Recipe by Bev
This is another recipe from my mom's recipe box. It is used as an appetizer or snack to serve hot on crackers. She added to her recipe that it is best made the day before serving and kept in the refrigerator until use.
Top Review by HokiesMom
Oh Bev - I'm so glad I tagged this recipe in 123 Hits. My DH is also VERY happy I tagged it. I made a half recipe for him to eat during the football games today and let's say he only has another half to go and it is all gone! He raved over the flavors and loves that it is a hot dip for a change! Very simple to put together. The only slight change I made was to use sliced toasted almonds in place of the pecans (he loves almonds).

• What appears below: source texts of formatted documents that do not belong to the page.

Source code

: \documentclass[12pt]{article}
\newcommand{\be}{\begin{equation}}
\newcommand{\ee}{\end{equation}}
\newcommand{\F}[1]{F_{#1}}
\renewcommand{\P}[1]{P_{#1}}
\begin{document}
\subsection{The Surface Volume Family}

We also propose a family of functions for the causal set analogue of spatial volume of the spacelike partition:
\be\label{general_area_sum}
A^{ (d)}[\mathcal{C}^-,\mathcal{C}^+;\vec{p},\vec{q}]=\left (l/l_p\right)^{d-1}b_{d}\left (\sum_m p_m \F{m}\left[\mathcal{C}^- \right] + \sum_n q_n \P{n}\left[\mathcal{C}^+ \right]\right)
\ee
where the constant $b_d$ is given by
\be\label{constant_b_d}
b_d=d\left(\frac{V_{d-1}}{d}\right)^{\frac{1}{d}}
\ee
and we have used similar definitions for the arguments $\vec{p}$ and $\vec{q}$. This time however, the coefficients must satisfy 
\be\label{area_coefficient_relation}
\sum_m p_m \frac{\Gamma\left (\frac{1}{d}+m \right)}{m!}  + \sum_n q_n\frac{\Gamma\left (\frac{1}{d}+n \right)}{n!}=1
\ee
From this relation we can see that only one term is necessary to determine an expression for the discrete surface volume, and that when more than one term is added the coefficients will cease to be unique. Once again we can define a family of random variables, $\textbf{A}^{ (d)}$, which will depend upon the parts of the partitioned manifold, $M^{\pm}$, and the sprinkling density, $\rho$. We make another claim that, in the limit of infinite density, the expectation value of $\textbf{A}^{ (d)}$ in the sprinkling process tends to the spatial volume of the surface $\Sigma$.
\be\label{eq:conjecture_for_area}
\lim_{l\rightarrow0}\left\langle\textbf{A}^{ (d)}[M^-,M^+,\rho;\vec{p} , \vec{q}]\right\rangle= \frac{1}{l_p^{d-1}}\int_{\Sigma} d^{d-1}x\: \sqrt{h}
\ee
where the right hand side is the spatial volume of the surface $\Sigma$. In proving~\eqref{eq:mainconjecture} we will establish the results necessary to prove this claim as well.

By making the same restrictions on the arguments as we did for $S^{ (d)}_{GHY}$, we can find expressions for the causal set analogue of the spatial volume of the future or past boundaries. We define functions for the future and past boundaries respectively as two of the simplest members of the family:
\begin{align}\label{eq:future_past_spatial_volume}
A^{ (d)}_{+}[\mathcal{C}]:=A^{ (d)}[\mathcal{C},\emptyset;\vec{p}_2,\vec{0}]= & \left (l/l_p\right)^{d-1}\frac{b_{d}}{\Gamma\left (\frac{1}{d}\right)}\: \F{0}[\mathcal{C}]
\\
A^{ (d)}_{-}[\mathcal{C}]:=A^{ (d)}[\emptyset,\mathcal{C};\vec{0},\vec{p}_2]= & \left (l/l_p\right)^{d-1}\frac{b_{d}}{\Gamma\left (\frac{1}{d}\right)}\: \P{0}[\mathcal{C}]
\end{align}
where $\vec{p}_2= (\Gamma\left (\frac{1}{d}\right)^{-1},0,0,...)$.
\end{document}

Thanks for sharing a winner of a recipe!
- 236.59 ml pecans, chopped
- 9.85 ml butter
- 453.59 g cream cheese
- 59.16 ml milk
- 141.74 g chipped dried beef, minced
- 4.92 ml garlic, minced
- 236.59 ml sour cream
- 59.16 ml onions, minced
- 59.16 ml green peppers, minced
- 0.5 ml Worcestershire sauce
Directions See How It's Made
- Melt butter in small oven tray.
- Toss pecans in butter, spread on tray and toast in oven at 350 degrees for 8 minutes, or until lightly browned; set aside.
- Mix all remaining ingredients throughly and place in a 9" pie plate.
- Top with toasted pecans.
- Chill in refrigerator until serving time.
- Preheat oven to 350 degrees.
- Bake for 20 minutes, serve hot with crackers.